Fortunately, the solution to a demand shortfall is no mystery. Since Keynes, economists have known that when an economy is operating below its potential, all that is needed is for someone to spend more money. Of course, it’s best if that spending also serves some useful social purpose; exactly what that should look like will surely be the subject of much debate to come. But the first step is to agree on the problem. Today’s economy is still far short of its potential. We can do better.

5 thoughts on “The Big Question for Macroeconomic Policy: Is This Really Full Employment?”

  1. Very nice. I totally agree with you. If we are at full employment, where is the wage pressure that supposedly causes inflation in an environment of low productivity increases?

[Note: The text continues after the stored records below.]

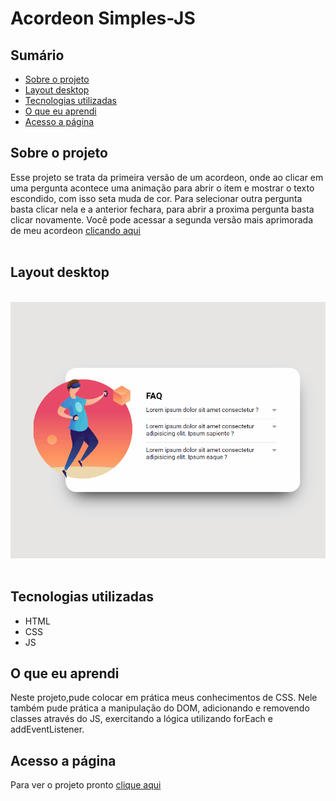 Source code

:# Acordeon Simples-JS

## Sumário

- [Sobre o projeto](#sobreoprojeto)
- [Layout  desktop](#layout-desktop)
- [Tecnologias utilizadas](#tecnologias-utilizadas)
- [O que eu aprendi](#o-que-eu-aprendi)
- [Acesso a página](#acesso-a-página)

## Sobre o projeto

Esse projeto se trata da primeira versão de um acordeon, onde ao clicar em uma pergunta acontece uma animação para abrir o item e mostrar o texto escondido, com isso seta muda de cor. Para selecionar outra pergunta basta clicar nela e a anterior fechara, para abrir a proxima pergunta basta clicar novamente. Você pode acessar a segunda versão mais aprimorada de meu acordeon [clicando aqui ](https://github.com/ClariCassia/Meu-acordeon-JS)
<br>
<br>

## Layout desktop    

<br>

 <img src="src/imagens/desktop.gif.gif" alt="gif tela desktop">    
<br>
<br>


## Tecnologias utilizadas

- HTML
- CSS
- JS

## O que eu aprendi

Neste projeto,pude colocar em prática meus conhecimentos de CSS. Nele também pude prática a manipulação do DOM, adicionando e removendo classes através do JS, exercitando a lógica utilizando forEach e addEventListener.

## Acesso a página

Para ver o projeto pronto [clique aqui ](https://claricassia.github.io/acordeon-simples-JS/)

  2. All good points. It may also be, however, that western countries are at an inflexion point similar to to the 30s (or the 1880/90s, or UK 1790-1820) when massive government expenditure (which usually came in the form of the war) was needed to move the economic structure to a new footing and that, without this move, unemployment will persist, coupled with structural decay. This focuses attention on what the government spends on. In the 40s it was electricity, cars, oil, planes and the associated skills and infrastructure. What’s the new agenda?

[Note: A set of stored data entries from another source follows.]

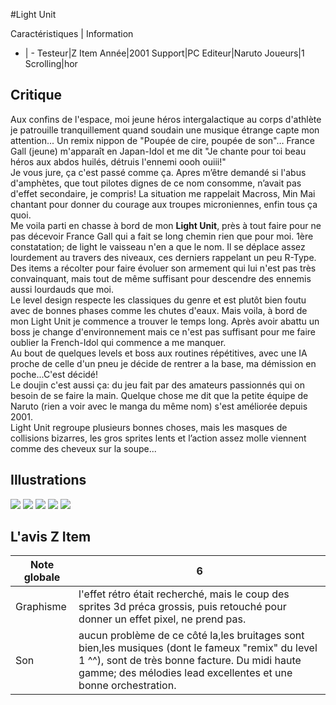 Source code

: #Light Unit

Caractéristiques | Information
- | -
Testeur|Z Item
Année|2001
Support|PC
Editeur|Naruto
Joueurs|1
Scrolling|hor

## Critique
Aux confins de l'espace, moi jeune héros intergalactique au corps d'athlète je patrouille tranquillement quand soudain une musique étrange capte mon attention... Un remix nippon de "Poupée de cire, poupée de son"… France Gall (jeune) m'apparaît en Japan-Idol et me dit "Je chante pour toi beau héros aux abdos huilés, détruis l'ennemi oooh ouiii!"<br/>Je vous jure, ça c'est passé comme ça. Apres m’être demandé si l'abus d'amphètes, que tout pilotes dignes de ce nom consomme, n’avait pas d'effet secondaire, je compris! La situation me rappelait Macross, Min Mai chantant pour donner du courage aux troupes microniennes, enfin tous ça quoi.<br/>Me voila parti en chasse à bord de mon <b>Light Unit</b>, près à tout faire pour ne pas décevoir France Gall qui a fait se long chemin rien que pour moi. 1ère constatation; de light le vaisseau n'en a que le nom. Il se déplace assez lourdement au travers des niveaux, ces derniers rappelant un peu R-Type. Des items a récolter pour faire évoluer son armement qui lui n'est pas très convainquant, mais tout de même suffisant pour descendre des ennemis aussi lourdauds que moi.<br/>Le level design respecte les classiques du genre et est plutôt bien foutu avec de bonnes phases comme les chutes d'eaux. Mais voila, à bord de mon Light Unit je commence a trouver le temps long. Après avoir abattu un boss je change d'environnement mais ce n'est pas suffisant pour me faire oublier la French-Idol qui commence a me manquer.<br/>Au bout de quelques levels et boss aux routines répétitives, avec une IA proche de celle d'un pneu je décide de rentrer a la base, ma démission en poche...C'est décidé!<br/>Le doujin c'est aussi ça: du jeu fait par des amateurs passionnés qui on besoin de se faire la main. Quelque chose me dit que la petite équipe de Naruto (rien a voir avec le manga du même nom) s'est améliorée depuis 2001.<br/>Light Unit regroupe plusieurs bonnes choses, mais les masques de collisions bizarres, les gros sprites lents et l’action assez molle viennent comme des cheveux sur la soupe...

## Illustrations
![](http://www.shmup.com/images/thumbs/img_fiche_1_495.gif)
![](http://www.shmup.com/images/thumbs/)
![](http://www.shmup.com/images/thumbs/)
![](http://www.shmup.com/images/thumbs/)
![](http://www.shmup.com/images/thumbs/)

## L'avis Z Item
Note globale|6
-|-
Graphisme|l'effet rétro était recherché, mais le coup des sprites 3d préca grossis, puis retouché pour donner un effet pixel, ne prend pas.
Son|aucun problème de ce côté la,les bruitages sont bien,les musiques (dont le fameux "remix" du level 1 ^^), sont de très bonne facture. Du midi haute gamme; des mélodies lead excellentes et une bonne orchestration.
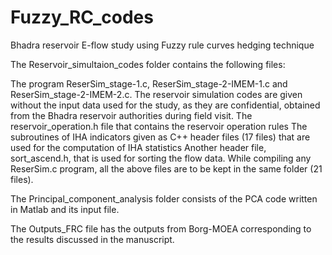 # Fuzzy_RC_codes
Bhadra reservoir E-flow study using Fuzzy rule curves hedging technique

The Reservoir_simultaion_codes folder contains the following files:

The program ReserSim_stage-1.c, ReserSim_stage-2-IMEM-1.c and ReserSim_stage-2-IMEM-2.c. 
The reservoir simulation codes are given without the input data used for the study, as they are confidential, obtained from the Bhadra reservoir authorities during field visit. 
The reservoir_operation.h file that contains the reservoir operation rules
The subroutines of IHA indicators given as C++ header files (17 files) that are used for the computation of IHA statistics
Another header file, sort_ascend.h, that is used for sorting the flow data.
While compiling any ReserSim.c program, all the above files are to be kept in the same folder (21 files). 

The Principal_component_analysis folder consists of the PCA code written in Matlab and its input file.

The Outputs_FRC file has the outputs from Borg-MOEA corresponding to the results discussed in the manuscript.

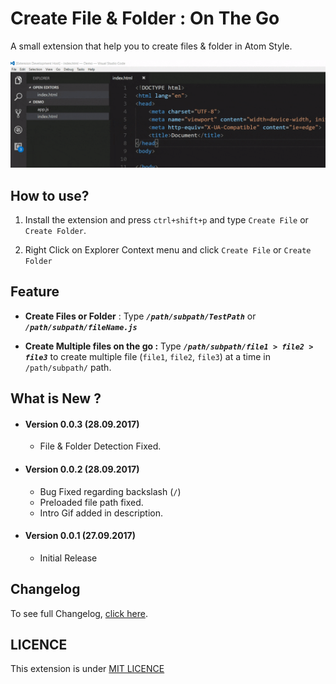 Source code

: # Create File & Folder : On The Go

A small extension that help you to create files & folder in Atom Style.

![Create File & Folder Screenshot](./img/screenshots/screenshots1.gif)

## How to use?
1. Install the extension and press `ctrl+shift+p` and type `Create File` or `Create Folder`.

2. Right Click on Explorer Context menu and click `Create File` or `Create Folder`


## Feature

* **Create Files or Folder** : Type ***`/path/subpath/TestPath`*** or ***`/path/subpath/fileName.js`***

* **Create Multiple files on the go :**
Type ***`/path/subpath/file1 > file2 > file3`*** to create multiple file (`file1`, `file2`, `file3`) at a time in `/path/subpath/` path.

## What is New ?

* #### Version 0.0.3 (28.09.2017)
    * File & Folder Detection Fixed.

* #### Version 0.0.2 (28.09.2017) 
    * Bug Fixed regarding backslash (`/`)
    * Preloaded file path fixed.
    * Intro Gif added in description.

* #### Version 0.0.1 (27.09.2017) 
    * Initial Release



## Changelog 
To see full Changelog, [click here](./CHANGELOG.md). 


## LICENCE
This extension is under [MIT LICENCE](./LICENCE)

  3. In my view, we should distinguish between 3 different sides of the problem:

    1) The endogenous cycle;
    2) Exogenous sources of demand;
    3) Structural parameters.

    1)
    By endogenous cycle I mean this: suppose that country X has no government spending, no import export etc. It would still have a business cycle with periods of self sustaining booms that peter out and eventually turn into recessions.
    I think that the normal keynesian assumption is that the “peak” of the boom represents “potential” and “full employment”.
    I think that this assumption is wrong, and that therefore it is possible that we are near the peak, but far from full employment, which explains why we have mixed signals.

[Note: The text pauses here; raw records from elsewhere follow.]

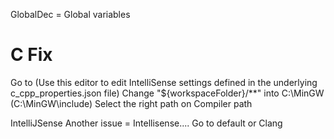 

GlobalDec
= Global variables


# C Fix 
Go to (Use this editor to edit IntelliSense settings defined in the underlying c_cpp_properties.json file)
Change  "${workspaceFolder}/**" into C:\MinGW (C:\\MinGW\\include)
Select the right path on Compiler path

IntelliJSense 
Another issue = Intellisense.... 
Go to default or Clang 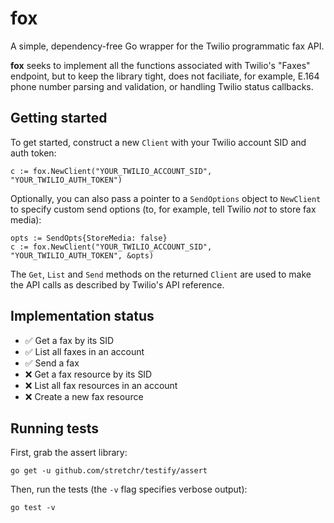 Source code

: # fox
A simple, dependency-free Go wrapper for the Twilio programmatic fax API.

__fox__ seeks to implement all the functions associated with Twilio's "Faxes" endpoint, but to keep the library tight, does not
faciliate, for example, E.164 phone number parsing and validation, or handling Twilio status callbacks.

## Getting started
To get started, construct a new `Client` with your Twilio account SID and auth token:

    c := fox.NewClient("YOUR_TWILIO_ACCOUNT_SID", "YOUR_TWILIO_AUTH_TOKEN")

Optionally, you can also pass a pointer to a `SendOptions` object to `NewClient` to specify custom
send options (to, for example, tell Twilio *not* to store fax media):

    opts := SendOpts{StoreMedia: false}
    c := fox.NewClient("YOUR_TWILIO_ACCOUNT_SID", "YOUR_TWILIO_AUTH_TOKEN", &opts)

The `Get`, `List` and `Send` methods on the returned `Client` are used to make the API calls as described
by Twilio's API reference.

## Implementation status
- ✅ Get a fax by its SID
- ✅ List all faxes in an account
- ✅ Send a fax
- ❌ Get a fax resource by its SID
- ❌ List all fax resources in an account
- ❌ Create a new fax resource

## Running tests
First, grab the assert library:

    go get -u github.com/stretchr/testify/assert
  
Then, run the tests (the `-v` flag specifies verbose output):

    go test -v
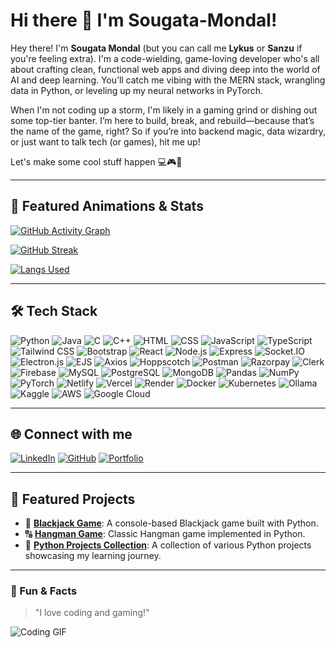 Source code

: # Hi there 👋 I'm Sougata-Mondal!

Hey there! I'm **Sougata Mondal** (but you can call me **Lykus** or **Sanzu** if you're feeling extra). I'm a code-wielding, game-loving developer who's all about crafting clean, functional web apps and diving deep into the world of AI and deep learning. You’ll catch me vibing with the MERN stack, wrangling data in Python, or leveling up my neural networks in PyTorch.

When I'm not coding up a storm, I'm likely in a gaming grind or dishing out some top-tier banter. I’m here to build, break, and rebuild—because that’s the name of the game, right? So if you’re into backend magic, data wizardry, or just want to talk tech (or games), hit me up!

Let's make some cool stuff happen 💻🎮🚀

---

## 🎨 Featured Animations & Stats

<!-- GitHub Contribution Graph -->
[![GitHub Activity Graph](https://github-readme-activity-graph.vercel.app/graph?username=Kisuke-Urahara-Code-Whiz&theme=tokyo-night&area=true&hide_border=true)](https://github.com/Kisuke-Urahara-Code-Whiz)

<!-- GitHub Streak Stats -->
[![GitHub Streak](https://streak-stats.demolab.com/?user=Kisuke-Urahara-Code-Whiz&theme=tokyonight&hide_border=true)](https://git.io/streak-stats)

<!-- Alternate Language Breakdown by Repo -->
[![Langs Used](https://github-profile-summary-cards.vercel.app/api/cards/repos-per-language?username=Kisuke-Urahara-Code-Whiz&theme=tokyonight)](https://github.com/vn7n24fzkq/github-profile-summary-cards)

---

## 🛠 Tech Stack
![Python](https://img.shields.io/badge/Python-3776AB?style=for-the-badge&logo=python&logoColor=white)
![Java](https://img.shields.io/badge/Java-007396?style=for-the-badge&logo=java&logoColor=white)
![C](https://img.shields.io/badge/C-00599C?style=for-the-badge&logo=c&logoColor=white)
![C++](https://img.shields.io/badge/C%2B%2B-00599C?style=for-the-badge&logo=c%2B%2B&logoColor=white)
![HTML](https://img.shields.io/badge/HTML-E34F26?style=for-the-badge&logo=html5&logoColor=white)
![CSS](https://img.shields.io/badge/CSS-1572B6?style=for-the-badge&logo=css3&logoColor=white)
![JavaScript](https://img.shields.io/badge/JavaScript-F7DF1E?style=for-the-badge&logo=javascript&logoColor=black)
![TypeScript](https://img.shields.io/badge/TypeScript-3178C6?style=for-the-badge&logo=typescript&logoColor=white)
![Tailwind CSS](https://img.shields.io/badge/Tailwind%20CSS-06B6D4?style=for-the-badge&logo=tailwindcss&logoColor=white)
![Bootstrap](https://img.shields.io/badge/Bootstrap-7952B3?style=for-the-badge&logo=bootstrap&logoColor=white)
![React](https://img.shields.io/badge/React-61DAFB?style=for-the-badge&logo=react&logoColor=black)
![Node.js](https://img.shields.io/badge/Node.js-339933?style=for-the-badge&logo=node.js&logoColor=white)
![Express](https://img.shields.io/badge/Express-000000?style=for-the-badge&logo=express&logoColor=white)
![Socket.IO](https://img.shields.io/badge/Socket.IO-010101?style=for-the-badge&logo=socketdotio&logoColor=white)
![Electron.js](https://img.shields.io/badge/Electron-47848F?style=for-the-badge&logo=electron&logoColor=white)
![EJS](https://img.shields.io/badge/EJS-51C0CF?style=for-the-badge&logo=ejs&logoColor=black)
![Axios](https://img.shields.io/badge/Axios-5A29E4?style=for-the-badge&logo=axios&logoColor=white)
![Hoppscotch](https://img.shields.io/badge/Hoppscotch-2040A1?style=for-the-badge&logo=hoppscotch&logoColor=white)
![Postman](https://img.shields.io/badge/Postman-FF6C37?style=for-the-badge&logo=postman&logoColor=white)
![Razorpay](https://img.shields.io/badge/Razorpay-02042B?style=for-the-badge&logo=razorpay&logoColor=00B9F1)
![Clerk](https://img.shields.io/badge/Clerk-3D4F9F?style=for-the-badge&logo=clerk&logoColor=white)
![Firebase](https://img.shields.io/badge/Firebase-FFCA28?style=for-the-badge&logo=firebase&logoColor=black)
![MySQL](https://img.shields.io/badge/MySQL-4479A1?style=for-the-badge&logo=mysql&logoColor=white)
![PostgreSQL](https://img.shields.io/badge/PostgreSQL-336791?style=for-the-badge&logo=postgresql&logoColor=white)
![MongoDB](https://img.shields.io/badge/MongoDB-47A248?style=for-the-badge&logo=mongodb&logoColor=white)
![Pandas](https://img.shields.io/badge/Pandas-150458?style=for-the-badge&logo=pandas&logoColor=white)
![NumPy](https://img.shields.io/badge/NumPy-013243?style=for-the-badge&logo=numpy&logoColor=white)
![PyTorch](https://img.shields.io/badge/PyTorch-EE4C2C?style=for-the-badge&logo=pytorch&logoColor=white)
![Netlify](https://img.shields.io/badge/Netlify-00C7B7?style=for-the-badge&logo=netlify&logoColor=white)
![Vercel](https://img.shields.io/badge/Vercel-000000?style=for-the-badge&logo=vercel&logoColor=white)
![Render](https://img.shields.io/badge/Render-46E3B7?style=for-the-badge&logo=render&logoColor=black)
![Docker](https://img.shields.io/badge/Docker-2496ED?style=for-the-badge&logo=docker&logoColor=white)
![Kubernetes](https://img.shields.io/badge/Kubernetes-326CE5?style=for-the-badge&logo=kubernetes&logoColor=white)
![Ollama](https://img.shields.io/badge/Ollama-000000?style=for-the-badge&logo=ollama&logoColor=white)
![Kaggle](https://img.shields.io/badge/Kaggle-20BEFF?style=for-the-badge&logo=kaggle&logoColor=white)
![AWS](https://img.shields.io/badge/AWS-232F3E?style=for-the-badge&logo=amazonaws&logoColor=white)
![Google Cloud](https://img.shields.io/badge/Google%20Cloud-4285F4?style=for-the-badge&logo=google-cloud&logoColor=white)

---

## 🌐 Connect with me
[![LinkedIn](https://img.shields.io/badge/LinkedIn-0A66C2?style=for-the-badge&logo=linkedin&logoColor=white)](https://www.linkedin.com/in/sougata-mondal-ba3430330)
[![GitHub](https://img.shields.io/badge/GitHub-181717?style=for-the-badge&logo=github&logoColor=white)](https://github.com/Kisuke-Urahara-Code-Whiz)
[![Portfolio](https://img.shields.io/badge/Portfolio-FF5722?style=for-the-badge&logo=firefox&logoColor=white)](https://codewhizlykus.netlify.app)

---

## 🚀 Featured Projects
- 🎲 [**Blackjack Game**](https://github.com/Kisuke-Urahara-Code-Whiz/Python-Projects/tree/main/Blackjack): A console-based Blackjack game built with Python.
- 🔠 [**Hangman Game**](https://github.com/Kisuke-Urahara-Code-Whiz/Python-Projects/tree/main/hangman): Classic Hangman game implemented in Python.
- 🐍 [**Python Projects Collection**](https://github.com/Kisuke-Urahara-Code-Whiz/Python-Projects.git): A collection of various Python projects showcasing my learning journey.

---

### 🎉 Fun & Facts
> "I love coding and gaming!"  

![Coding GIF](https://i.gifer.com/EHil.gif)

    2) By exogenous sources of demand I mean stuff like government spending, countercyclical interest rate policy, or exports.
    Those policies can likely shift the endogenous cycle upwards, and likely to the advantage of workers (like in an higer wage share).
    So those economists who think that we are close to full employment are probably right in the sense that we are close to the peak, and they don’t want to “overstimulate” the economy, whereas those who want higer wages/employment would like to “overstimulate” the economy and shift the cycle upwards.

    3) Then there might be other “structural factors” like laws about “labour flexibility”, taxes etc.

    But I think that the problems lies in different definition of “potential”: the minimalist view leads to cycles at lower levels of activity and lower wages, whereas the maximalist view leads to higer activity, higer wage shares etc but probably also to some problems like hyperinflation etc., in particular because there isn’t really one point that we can consider an objective “potential”.

    1. This all seems right to me. It’s a bit of a problem that the policy debate is conducted in terms of a unique level of potential when it would really be better to talk about a continuum of higher and lower pressure situations.

      But I think there are really three “Keynesian” positions. Keynes himself seems to have believed what you suggest here — that even booms normally involved less demand than would be required to fully mobilize an economy’s productive capacities. The postwar mainstream view was what you call the “normal Keynesian” one. And today’s orthodoxy (which I guess we can call New Keynesian) is that potential should be identified with the central trend, with symmetric deviations above and below it.